4-5 October 2012
2-3 and 6-7 October 2012
Courtroom 600, Palace of Justice,
With the financial support of the German Federal Foreign Office.
To mark the tenth anniversary of the entry into force of the Rome Statute of the International Criminal Court, the new international criminal justice institution in Nuremberg (currently in its founding stage), in cooperation with the Wayamo Communication Foundation and with the financial support of the German Federal Foreign Office, hosted the conference “Through the Lens of Nuremberg: The International Criminal Court at its Tenth Anniversary”.
The International Criminal Court (ICC) was established to help end impunity for the perpetrators of the most serious crimes of international concern, namely genocide, crimes against humanity and war crimes. Upon the ratification of 30 countries at the earliest in 2017, the ICC will also have jurisdiction over the crime of aggression
The most important predecessor of international courts and tribunals including the ICC as the first permanent institution is the Nuremberg Tribunal which laid the groundwork for modern international criminal law. The objective of the conference was to examine to what extent the legacy of Nuremberg has been implemented in the work of the ICC and other international tribunals.

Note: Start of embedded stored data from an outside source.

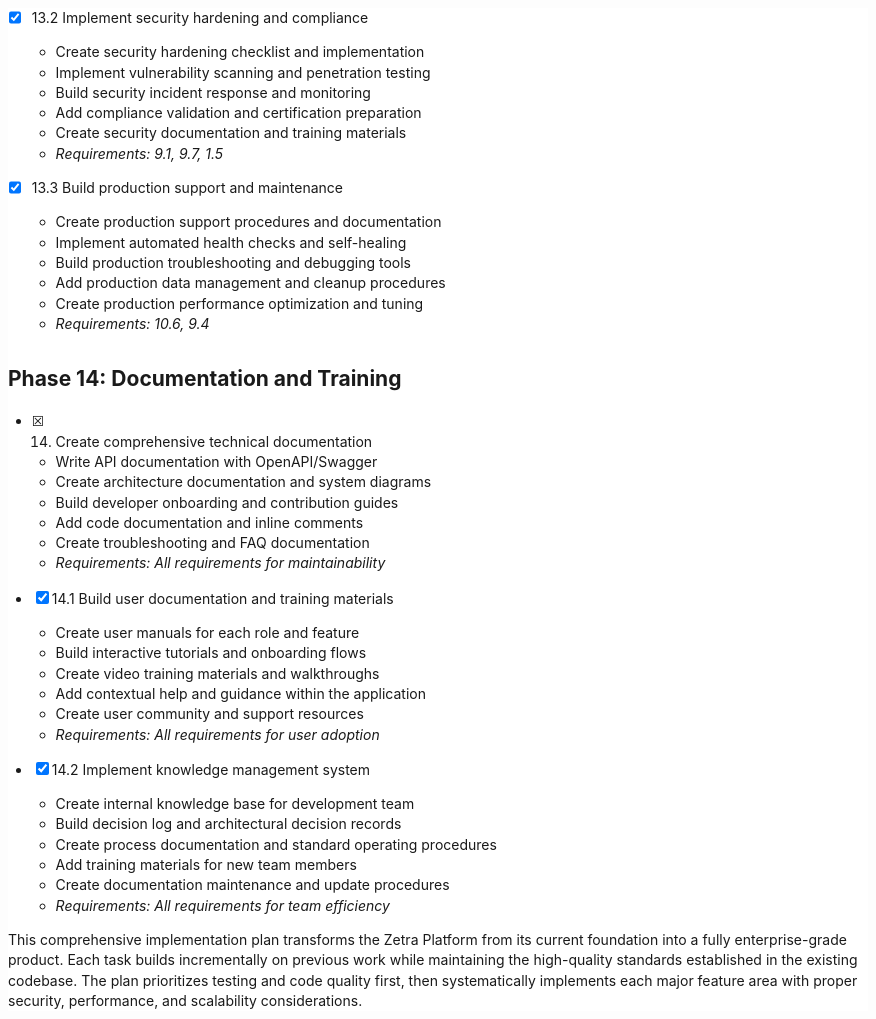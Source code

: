 - [x] 13.2 Implement security hardening and compliance
  - Create security hardening checklist and implementation
  - Implement vulnerability scanning and penetration testing
  - Build security incident response and monitoring
  - Add compliance validation and certification preparation
  - Create security documentation and training materials
  - _Requirements: 9.1, 9.7, 1.5_

- [x] 13.3 Build production support and maintenance
  - Create production support procedures and documentation
  - Implement automated health checks and self-healing
  - Build production troubleshooting and debugging tools
  - Add production data management and cleanup procedures
  - Create production performance optimization and tuning
  - _Requirements: 10.6, 9.4_

## Phase 14: Documentation and Training

- [x] 14. Create comprehensive technical documentation
  - Write API documentation with OpenAPI/Swagger
  - Create architecture documentation and system diagrams
  - Build developer onboarding and contribution guides
  - Add code documentation and inline comments
  - Create troubleshooting and FAQ documentation
  - _Requirements: All requirements for maintainability_

- [x] 14.1 Build user documentation and training materials
  - Create user manuals for each role and feature
  - Build interactive tutorials and onboarding flows
  - Create video training materials and walkthroughs
  - Add contextual help and guidance within the application
  - Create user community and support resources
  - _Requirements: All requirements for user adoption_

- [x] 14.2 Implement knowledge management system
  - Create internal knowledge base for development team
  - Build decision log and architectural decision records
  - Create process documentation and standard operating procedures
  - Add training materials for new team members
  - Create documentation maintenance and update procedures
  - _Requirements: All requirements for team efficiency_

This comprehensive implementation plan transforms the Zetra Platform from its
current foundation into a fully enterprise-grade product. Each task builds
incrementally on previous work while maintaining the high-quality standards
established in the existing codebase. The plan prioritizes testing and code
quality first, then systematically implements each major feature area with
proper security, performance, and scalability considerations.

The conference marks the progress made in the development of international criminal law in the six decades since the Nuremberg trials, especially since 1993, when the idea of an international criminal justice system gained new momentum through the establishment of the International Criminal Tribunal for the former Yugoslavia. Looking through the lens of the Nuremberg legacy, the conference celebrated the advancement of international criminal law, the achievements of the ICC during its first decade, and assessed the contemporary challenges the Court is facing.
International Media Workshop
- How successful was the implementation of the Nuremberg principles in the development of international criminal law; and how can these principles’ claim for universality be furthered?
- From the “crime against peace” in the Nuremberg trials to the “crime of aggression” in Kampala.
- TThe Nuremberg trials established that even a head of state could be held criminally responsible and punished for international crimes. Can international tribunals strip heads of state off their immunity (Slobodan Milošević, Charles Taylor, Omar al-Bashir and Muammar Gaddafi)? How should the Rome Statute deal with the immunity rights of rulers of non-States Parties?
- Complementarity – Challenges in the establishment of national criminal justice systems for international crimes. To what extent has the complementarity principle been applied in the situations of Uganda, Kenya and Libya?
- Securing peace by means of law: The crucial nexus between justice, reconciliation and sustainable peace.
- Challenges and perspectives:
-How to deal with contradicting perceptions of the ICC in African and Arab countries?
-How to address instances of non-cooperation by States Parties?
-What are the acceptance problems of the ICC?